[EXCERPTED RECORDS — start]
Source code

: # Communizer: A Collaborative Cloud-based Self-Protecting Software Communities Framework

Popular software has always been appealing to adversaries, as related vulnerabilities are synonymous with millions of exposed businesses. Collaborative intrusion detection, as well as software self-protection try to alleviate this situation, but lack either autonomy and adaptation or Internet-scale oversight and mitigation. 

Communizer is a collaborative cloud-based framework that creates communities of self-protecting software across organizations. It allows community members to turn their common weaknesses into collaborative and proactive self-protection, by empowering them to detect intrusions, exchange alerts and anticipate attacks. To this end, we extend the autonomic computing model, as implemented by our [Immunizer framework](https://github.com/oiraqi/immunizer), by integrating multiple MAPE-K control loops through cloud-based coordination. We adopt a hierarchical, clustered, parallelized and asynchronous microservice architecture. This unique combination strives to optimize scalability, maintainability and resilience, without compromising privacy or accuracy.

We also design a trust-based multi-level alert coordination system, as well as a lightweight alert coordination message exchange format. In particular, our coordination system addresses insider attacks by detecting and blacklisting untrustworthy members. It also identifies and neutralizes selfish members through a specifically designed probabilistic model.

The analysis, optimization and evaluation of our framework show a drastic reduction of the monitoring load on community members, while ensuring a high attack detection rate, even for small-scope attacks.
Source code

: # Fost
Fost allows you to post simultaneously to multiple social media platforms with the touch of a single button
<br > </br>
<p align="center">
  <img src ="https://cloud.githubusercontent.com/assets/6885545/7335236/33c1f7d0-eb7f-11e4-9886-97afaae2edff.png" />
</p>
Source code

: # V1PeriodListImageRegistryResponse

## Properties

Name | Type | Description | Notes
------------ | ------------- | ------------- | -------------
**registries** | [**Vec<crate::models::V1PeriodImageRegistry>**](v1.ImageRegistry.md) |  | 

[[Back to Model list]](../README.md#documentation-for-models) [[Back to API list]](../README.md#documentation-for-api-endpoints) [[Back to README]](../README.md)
[EXCERPTED RECORDS — finish]
[EXCERPTED RECORDS — start]
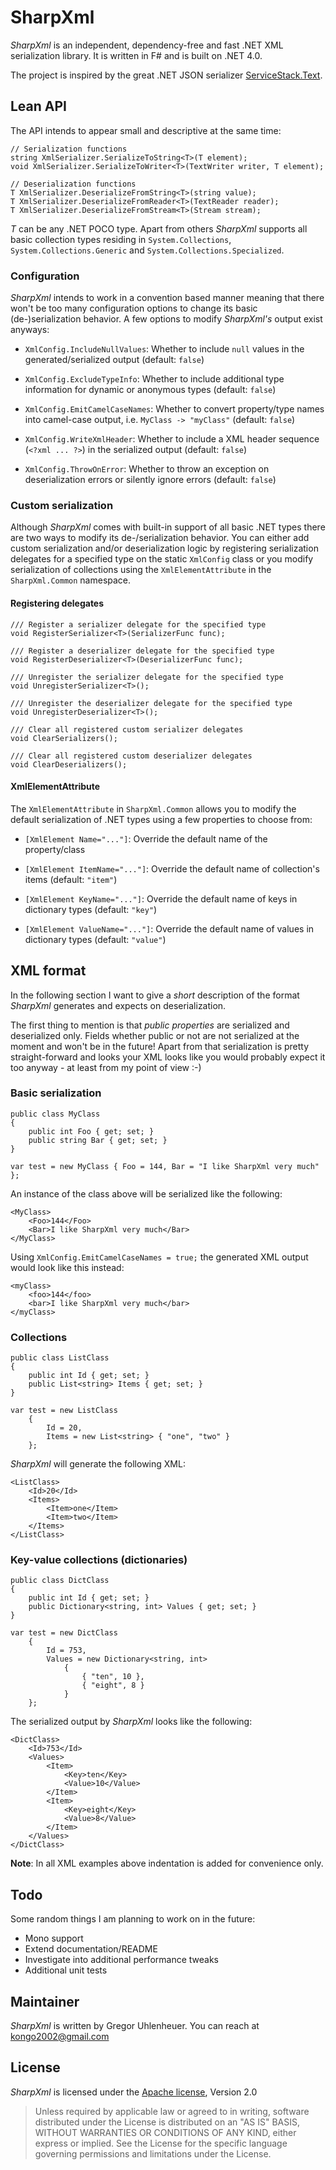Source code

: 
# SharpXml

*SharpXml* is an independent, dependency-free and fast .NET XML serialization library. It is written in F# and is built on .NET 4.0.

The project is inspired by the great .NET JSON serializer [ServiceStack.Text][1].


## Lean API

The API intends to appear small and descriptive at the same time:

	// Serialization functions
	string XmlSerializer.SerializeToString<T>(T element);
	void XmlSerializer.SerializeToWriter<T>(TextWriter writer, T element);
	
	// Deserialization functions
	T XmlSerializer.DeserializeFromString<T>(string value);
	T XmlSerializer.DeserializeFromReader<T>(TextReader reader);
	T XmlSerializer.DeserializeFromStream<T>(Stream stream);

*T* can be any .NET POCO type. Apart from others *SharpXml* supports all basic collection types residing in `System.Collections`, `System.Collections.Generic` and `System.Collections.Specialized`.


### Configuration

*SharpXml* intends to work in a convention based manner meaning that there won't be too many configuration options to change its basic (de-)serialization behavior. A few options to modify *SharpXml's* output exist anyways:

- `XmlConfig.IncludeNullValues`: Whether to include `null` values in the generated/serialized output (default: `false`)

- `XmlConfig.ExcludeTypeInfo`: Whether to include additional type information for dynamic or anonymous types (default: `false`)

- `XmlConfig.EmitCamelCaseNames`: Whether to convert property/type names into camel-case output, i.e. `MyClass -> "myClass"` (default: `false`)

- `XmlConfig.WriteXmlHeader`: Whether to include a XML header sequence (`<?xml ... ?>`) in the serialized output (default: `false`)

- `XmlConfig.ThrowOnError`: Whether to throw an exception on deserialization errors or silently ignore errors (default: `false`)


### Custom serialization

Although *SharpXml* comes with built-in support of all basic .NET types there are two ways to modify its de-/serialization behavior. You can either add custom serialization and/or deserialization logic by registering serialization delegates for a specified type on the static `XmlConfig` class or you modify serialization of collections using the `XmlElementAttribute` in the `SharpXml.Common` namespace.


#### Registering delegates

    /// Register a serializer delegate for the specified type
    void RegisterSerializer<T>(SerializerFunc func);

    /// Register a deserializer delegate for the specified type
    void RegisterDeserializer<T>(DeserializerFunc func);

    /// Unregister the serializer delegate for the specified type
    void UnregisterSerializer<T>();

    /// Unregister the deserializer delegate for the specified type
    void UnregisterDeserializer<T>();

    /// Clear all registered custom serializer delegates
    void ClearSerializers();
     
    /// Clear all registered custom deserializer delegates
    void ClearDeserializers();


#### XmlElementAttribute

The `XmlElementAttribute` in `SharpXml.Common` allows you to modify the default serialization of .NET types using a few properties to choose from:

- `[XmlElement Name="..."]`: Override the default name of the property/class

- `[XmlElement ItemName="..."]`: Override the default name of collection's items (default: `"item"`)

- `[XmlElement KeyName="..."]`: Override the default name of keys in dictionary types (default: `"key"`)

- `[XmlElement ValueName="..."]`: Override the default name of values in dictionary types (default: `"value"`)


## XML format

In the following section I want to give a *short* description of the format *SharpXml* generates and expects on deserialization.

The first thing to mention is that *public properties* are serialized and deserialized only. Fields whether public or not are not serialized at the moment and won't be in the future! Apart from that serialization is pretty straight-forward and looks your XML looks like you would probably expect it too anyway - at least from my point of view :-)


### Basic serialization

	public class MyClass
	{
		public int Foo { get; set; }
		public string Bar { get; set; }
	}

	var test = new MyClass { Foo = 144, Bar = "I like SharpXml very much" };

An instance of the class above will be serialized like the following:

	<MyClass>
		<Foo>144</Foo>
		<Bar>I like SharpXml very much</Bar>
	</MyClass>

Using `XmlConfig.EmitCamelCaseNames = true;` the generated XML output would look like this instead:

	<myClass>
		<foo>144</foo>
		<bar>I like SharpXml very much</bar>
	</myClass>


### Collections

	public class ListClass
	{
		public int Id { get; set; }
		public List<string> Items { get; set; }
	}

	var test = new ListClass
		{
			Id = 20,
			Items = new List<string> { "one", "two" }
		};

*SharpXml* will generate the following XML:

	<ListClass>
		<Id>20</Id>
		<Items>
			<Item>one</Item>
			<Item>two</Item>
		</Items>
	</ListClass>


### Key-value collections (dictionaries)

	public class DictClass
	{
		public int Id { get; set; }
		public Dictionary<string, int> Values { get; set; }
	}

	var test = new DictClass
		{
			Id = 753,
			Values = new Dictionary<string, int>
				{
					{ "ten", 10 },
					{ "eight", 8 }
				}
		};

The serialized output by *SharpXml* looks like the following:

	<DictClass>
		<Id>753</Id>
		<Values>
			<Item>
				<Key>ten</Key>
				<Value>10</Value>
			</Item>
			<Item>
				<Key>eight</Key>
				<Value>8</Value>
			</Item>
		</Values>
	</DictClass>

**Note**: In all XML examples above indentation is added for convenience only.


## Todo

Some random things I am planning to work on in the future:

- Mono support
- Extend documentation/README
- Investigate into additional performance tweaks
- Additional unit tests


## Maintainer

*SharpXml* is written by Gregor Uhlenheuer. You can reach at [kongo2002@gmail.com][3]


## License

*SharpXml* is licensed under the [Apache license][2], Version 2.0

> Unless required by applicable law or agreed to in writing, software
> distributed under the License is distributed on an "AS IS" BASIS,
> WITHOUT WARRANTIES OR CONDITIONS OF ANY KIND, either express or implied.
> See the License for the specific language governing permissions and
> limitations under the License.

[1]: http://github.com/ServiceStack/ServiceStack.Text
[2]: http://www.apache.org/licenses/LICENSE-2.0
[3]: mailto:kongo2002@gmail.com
[EXCERPTED RECORDS — finish]
[EXCERPTED RECORDS — start]
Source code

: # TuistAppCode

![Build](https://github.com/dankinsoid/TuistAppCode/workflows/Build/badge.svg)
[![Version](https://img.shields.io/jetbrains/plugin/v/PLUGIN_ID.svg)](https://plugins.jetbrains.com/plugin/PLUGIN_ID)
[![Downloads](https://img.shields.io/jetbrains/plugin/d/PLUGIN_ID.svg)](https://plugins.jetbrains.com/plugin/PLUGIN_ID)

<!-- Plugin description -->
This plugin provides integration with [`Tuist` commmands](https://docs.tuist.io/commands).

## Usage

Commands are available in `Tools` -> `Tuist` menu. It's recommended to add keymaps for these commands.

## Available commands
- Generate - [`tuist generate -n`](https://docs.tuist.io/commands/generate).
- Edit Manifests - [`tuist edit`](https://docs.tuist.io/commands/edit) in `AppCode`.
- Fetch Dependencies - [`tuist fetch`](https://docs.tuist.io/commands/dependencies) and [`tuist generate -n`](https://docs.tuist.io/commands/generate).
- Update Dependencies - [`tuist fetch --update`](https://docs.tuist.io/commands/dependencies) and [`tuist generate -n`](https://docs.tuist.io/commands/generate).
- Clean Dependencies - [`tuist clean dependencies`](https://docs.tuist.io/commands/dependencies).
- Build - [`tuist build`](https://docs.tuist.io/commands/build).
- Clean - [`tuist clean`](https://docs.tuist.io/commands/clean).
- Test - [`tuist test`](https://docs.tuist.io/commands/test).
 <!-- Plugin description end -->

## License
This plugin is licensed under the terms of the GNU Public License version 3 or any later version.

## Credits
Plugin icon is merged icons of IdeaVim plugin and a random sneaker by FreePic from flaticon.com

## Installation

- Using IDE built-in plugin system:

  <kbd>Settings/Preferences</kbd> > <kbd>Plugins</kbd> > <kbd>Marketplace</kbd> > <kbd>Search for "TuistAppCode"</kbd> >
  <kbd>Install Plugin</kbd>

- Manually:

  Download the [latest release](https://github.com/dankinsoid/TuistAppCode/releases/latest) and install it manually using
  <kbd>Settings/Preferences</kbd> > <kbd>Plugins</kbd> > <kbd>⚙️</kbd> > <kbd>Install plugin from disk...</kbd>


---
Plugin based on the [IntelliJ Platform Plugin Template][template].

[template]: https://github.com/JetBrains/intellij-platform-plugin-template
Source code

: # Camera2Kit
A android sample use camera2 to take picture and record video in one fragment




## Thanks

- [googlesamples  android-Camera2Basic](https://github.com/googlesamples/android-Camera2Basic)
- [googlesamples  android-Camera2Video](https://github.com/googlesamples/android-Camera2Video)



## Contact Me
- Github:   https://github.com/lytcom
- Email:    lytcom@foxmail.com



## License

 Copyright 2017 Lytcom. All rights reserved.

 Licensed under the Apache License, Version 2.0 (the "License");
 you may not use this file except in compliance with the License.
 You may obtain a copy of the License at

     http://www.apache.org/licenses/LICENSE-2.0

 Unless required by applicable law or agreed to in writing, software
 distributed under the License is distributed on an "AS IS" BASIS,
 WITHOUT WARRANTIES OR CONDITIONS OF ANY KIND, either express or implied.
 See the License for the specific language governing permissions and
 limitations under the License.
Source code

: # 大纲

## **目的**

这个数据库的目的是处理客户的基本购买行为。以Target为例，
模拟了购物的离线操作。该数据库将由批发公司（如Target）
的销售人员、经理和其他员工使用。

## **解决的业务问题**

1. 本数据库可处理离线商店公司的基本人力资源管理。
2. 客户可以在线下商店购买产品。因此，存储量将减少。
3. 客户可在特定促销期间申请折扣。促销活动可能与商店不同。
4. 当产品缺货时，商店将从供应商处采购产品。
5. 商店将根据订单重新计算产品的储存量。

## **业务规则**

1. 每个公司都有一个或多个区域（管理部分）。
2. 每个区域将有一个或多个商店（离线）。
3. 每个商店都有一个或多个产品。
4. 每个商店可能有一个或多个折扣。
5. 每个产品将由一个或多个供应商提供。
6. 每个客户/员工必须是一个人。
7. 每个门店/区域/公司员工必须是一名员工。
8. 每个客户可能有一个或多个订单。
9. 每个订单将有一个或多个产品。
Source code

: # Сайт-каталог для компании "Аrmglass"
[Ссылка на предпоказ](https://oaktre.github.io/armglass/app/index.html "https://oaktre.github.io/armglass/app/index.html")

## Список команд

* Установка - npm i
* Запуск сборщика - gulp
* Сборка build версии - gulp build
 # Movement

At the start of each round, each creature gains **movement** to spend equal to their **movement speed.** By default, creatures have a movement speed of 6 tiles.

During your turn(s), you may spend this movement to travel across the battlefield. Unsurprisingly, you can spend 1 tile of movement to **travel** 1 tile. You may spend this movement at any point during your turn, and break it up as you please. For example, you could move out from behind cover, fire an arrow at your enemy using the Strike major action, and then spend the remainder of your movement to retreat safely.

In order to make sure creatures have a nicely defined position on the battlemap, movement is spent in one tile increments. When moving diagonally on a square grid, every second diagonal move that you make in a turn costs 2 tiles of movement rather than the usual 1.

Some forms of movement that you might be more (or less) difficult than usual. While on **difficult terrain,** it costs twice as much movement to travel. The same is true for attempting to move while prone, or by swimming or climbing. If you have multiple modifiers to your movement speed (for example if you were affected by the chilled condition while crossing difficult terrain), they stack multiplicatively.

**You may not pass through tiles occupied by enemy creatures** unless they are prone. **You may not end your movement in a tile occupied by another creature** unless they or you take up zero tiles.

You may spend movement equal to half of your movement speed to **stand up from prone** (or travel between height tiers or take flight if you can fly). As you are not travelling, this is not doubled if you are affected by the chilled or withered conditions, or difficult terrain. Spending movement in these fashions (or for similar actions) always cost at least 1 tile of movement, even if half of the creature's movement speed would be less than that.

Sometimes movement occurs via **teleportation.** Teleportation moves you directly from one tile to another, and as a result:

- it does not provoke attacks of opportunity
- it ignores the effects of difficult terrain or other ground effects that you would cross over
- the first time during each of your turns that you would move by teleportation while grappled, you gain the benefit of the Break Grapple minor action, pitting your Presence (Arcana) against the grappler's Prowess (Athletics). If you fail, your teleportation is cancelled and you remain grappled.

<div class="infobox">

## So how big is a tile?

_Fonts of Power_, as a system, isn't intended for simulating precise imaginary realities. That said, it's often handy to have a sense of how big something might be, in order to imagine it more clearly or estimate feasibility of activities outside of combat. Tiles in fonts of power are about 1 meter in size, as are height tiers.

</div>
[EXCERPTED RECORDS — finish]
PROBLEM REQUIREMENTS.
Show the lines above that have the word "generated".

EXERCISE RESPONSE.
- `XmlConfig.IncludeNullValues`: Whether to include `null` values in the generated/serialized output (default: `false`)
Using `XmlConfig.EmitCamelCaseNames = true;` the generated XML output would look like this instead:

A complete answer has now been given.